So I must ask you this. Knowing you did all you could and knowing that you gave yourself completely to her and it still wasn't enough. Will you give yourself completely again to someone else? Or will you have walks built up?
_Posted via Mobile Device_


----------



## xirokx

> So I must ask you this. Knowing you did all you could and knowing that you gave yourself completely to her and it still wasn't enough. Will you give yourself completely again to someone else? Or will you have walks built up?


I am a true romantic at heart so have no choice in a way but to give myself again to someone else. However this time I would be alot more aware...actions speak louder then words...I would take action at the red flags and not just turn a blind eye. 

Since we split, 2 weeks after (this was 9 months ago) I started a course about spirituality etc (for 3 months) and then I moved into a voluntary work centre for 3 months.

It became apparent there through a lot of self reflection I was not venting, releasing my pain and that was holding me back.

I moved back in with parents and the last 3 months have been torture.

I am due to start a mens support group on Friday and then IC on tuesday.

I would give myself again but this time be responsible and accountable to myself only, I will not love "blindly" as I have too much to lose when I do.

Also when you are intimate with someone he changes your entire psyche. So I would wait a while before I got physical to try and find out more about what she is really like....

Easier said then done I know. I read this forum alot and its fab. I just get tired of reading my man should do x, y and z and think what the hell do you do back?


----------



## hope4family

I was only married 2 years, so I do not think I am suffering from walk away wife syndrome. However, one thing my s2bxw constantly talks about is the "regret" of marrying. 

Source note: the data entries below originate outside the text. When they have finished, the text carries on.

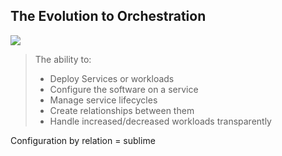 ##  The Evolution to Orchestration

![](/img/devopsolution.png)

> The ability to:
>
> - Deploy Services or workloads
> - Configure the software on a service
> - Manage service lifecycles
> - Create relationships between them
> - Handle increased/decreased workloads transparently

Configuration by relation = sublime
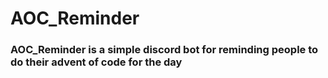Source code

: # AOC_Reminder
### AOC_Reminder is a simple discord bot for reminding people to do their advent of code for the day


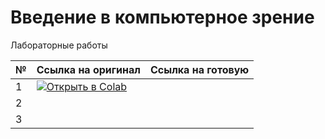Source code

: # Введение в компьютерное зрение

Лабораторные работы

| № | Cсылка на оригинал | Ссылка на готовую |
|---|---------------------|--------------------|
| 1 | [![Открыть в Colab](https://colab.research.google.com/assets/colab-badge.svg)](https://colab.research.google.com/drive/1-3Y_X4meaVgSqheByJmM3x_ky8KOnQkT?usp=sharing) | |
| 2 | | |
| 3 | | |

I do not regret a thing. I made vows, and I am proud to say despite all the crap that I stuck by them. Its just that now, against all my hope, dreams for reconciliation, she wants out. So, she may go. 

For a brief moment I was in denial over the fact it was something I did during the marriage. Because I want to fix it. But when she expressed her real feelings to me and then to the MC I knew it wasn't a ploy to hurt my feelings. She had come to believe it all as truth. However, she hasn't said a single negative thing about the way I treated her in the marriage.

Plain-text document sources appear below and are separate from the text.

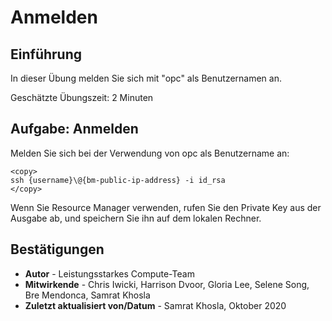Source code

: # Anmelden

## Einführung

In dieser Übung melden Sie sich mit "opc" als Benutzernamen an.

Geschätzte Übungszeit: 2 Minuten

## Aufgabe: Anmelden

Melden Sie sich bei der Verwendung von opc als Benutzername an:

    <copy>
    ssh {username}\@{bm-public-ip-address} -i id_rsa
    </copy>
    

Wenn Sie Resource Manager verwenden, rufen Sie den Private Key aus der Ausgabe ab, und speichern Sie ihn auf dem lokalen Rechner.

## Bestätigungen

*   **Autor** - Leistungsstarkes Compute-Team
*   **Mitwirkende** - Chris Iwicki, Harrison Dvoor, Gloria Lee, Selene Song, Bre Mendonca, Samrat Khosla
*   **Zuletzt aktualisiert von/Datum** - Samrat Khosla, Oktober 2020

I will take note of the mistakes I made and work to improve upon them.


----------



## ferndog

Once you believe in yourself trust me there will be woman to spare. Just focus on yourself and when the time is right you will find a special woman .
I have had beautiful women ask me out but I am not ready. I still need more time for myself. I'm not making the same mistakes again. I will become a better person for myself before I get involved with anyone else
_Posted via Mobile Device_


----------



## Nsweet

xirokx, sounds to me you fell for the "damsel in distress...... child in disguise" like I did. You know the woman you do everything for and still keeps saying "but what about my needs? You're supposed to take care of meeeeeeee.". If that's the case consider yourself lucky she's almost out of your life and can ruin someone else's credit/sanity/life because you do not want to reside yourself to the role of a thankless parent to a "helpless" woman for the next forty or fifty years..... or until you die of a stroke repressing all the ways you want to tell her to shut up and think for herself.


----------



## hope4family

Dude that is exactly the riot act I am getting from my s2bxw. Damsel in distress was really a child.


----------



## ferndog

zebulona said:


> Friggin you are a sweet guy it seems and fern, I was the WAW just like yours in the similar case. Except my X doesn't improve.

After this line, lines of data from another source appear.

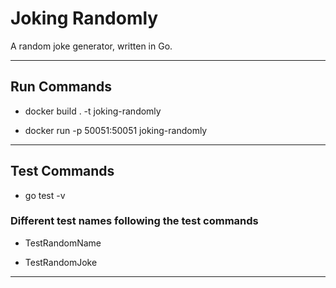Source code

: # Joking Randomly

A random joke generator, written in Go.


---

## Run Commands

* docker build . -t joking-randomly

* docker run -p 50051:50051 joking-randomly


---

## Test Commands

* go test -v


### Different test names following the test commands

* TestRandomName

* TestRandomJoke

---
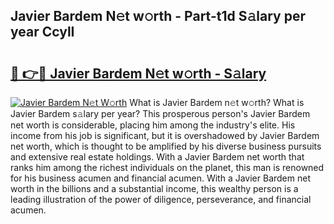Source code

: ## Javier Bardem N𝚎t w𝚘rth - Part-t1d S𝚊lary per year CcylI

# <h2><a href="http://gc3k07.nevu.top/?p=Javier+Bardem">🔗 👉🔴 Javier Bardem N𝚎t w𝚘rth - S𝚊lary</a></h2>

[![Javier Bardem N𝚎t W𝚘rth](https://i.imgur.com/Oavwk0R.jpeg)](http://gc3k07.nevu.top/?p=Javier+Bardem)
What is Javier Bardem n𝚎t w𝚘rth? What is Javier Bardem s𝚊lary per year?
This prosperous person's Javier Bardem net worth is considerable, placing him among the industry's elite. His income from his job is significant, but it is overshadowed by Javier Bardem net worth, which is thought to be amplified by his diverse business pursuits and extensive real estate holdings. With a Javier Bardem net worth that ranks him among the richest individuals on the planet, this man is renowned for his business acumen and financial acumen. With a Javier Bardem net worth in the billions and a substantial income, this wealthy person is a leading illustration of the power of diligence, perseverance, and financial acumen.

Still alive  still working on me. Earning my masters and deciding what to do next for my life. I miss my ex when I stop and think deeply. Which Is rare. Today was one of those days.
_Posted via Mobile Device_


----------



## DayOne

Zombie thread.


----------



## SamuraiJack

ferndog said:


> Still alive  still working on me. Earning my masters and deciding what to do next for my life. I miss my ex when I stop and think deeply. Which Is rare. Today was one of those days.
> _Posted via Mobile Device_


Good to hear Ferndog!
Well.
I originally thought my wife was a WAW, and she might still be, but evidence lately tends to point to an EA or PA instead. 
She certainly left abruptly. She was quiet for an entire year before she left and I had no say in the matter…whatsoever.
She made me pay for it in spades and dragged me over coals that were clearly meant for someone else.

Regrets? Well I have two great kids so it clouds the issue.
If they weren’t in the picture, I would have to say that I regret the waste of time that was my marriage. I did everything I could to make her happy and I WAS attentive, loving and helped out around the house etc.
My current GF says I’m wonderful and would like to marry me.
So I have to ask myself…”If I was doing everything I could to participate in the marriage and she still left…Did I EVER have a decent chance?”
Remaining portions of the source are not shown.